Excerpts from a dataset:
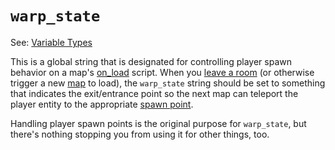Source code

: # `warp_state`

See: [Variable Types](../scripts/variable_types)

This is a global string that is designated for controlling player spawn behavior on a map's [on_load](../scripts/on_load) script. When you [leave a room](../techniques/doors) (or otherwise trigger a new [map](../maps) to load), the `warp_state` string should be set to something that indicates the exit/entrance point so the next map can teleport the player entity to the appropriate [spawn point](../techniques/spawn_points).

Handling player spawn points is the original purpose for `warp_state`, but there's nothing stopping you from using it for other things, too.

» Exercise prompt: Starting from the line containing "This is a global", repeat each line through the end of the entries, exactly.

» Output for this exercise:
This is a global string that is designated for controlling player spawn behavior on a map's [on_load](../scripts/on_load) script. When you [leave a room](../techniques/doors) (or otherwise trigger a new [map](../maps) to load), the `warp_state` string should be set to something that indicates the exit/entrance point so the next map can teleport the player entity to the appropriate [spawn point](../techniques/spawn_points).

Handling player spawn points is the original purpose for `warp_state`, but there's nothing stopping you from using it for other things, too.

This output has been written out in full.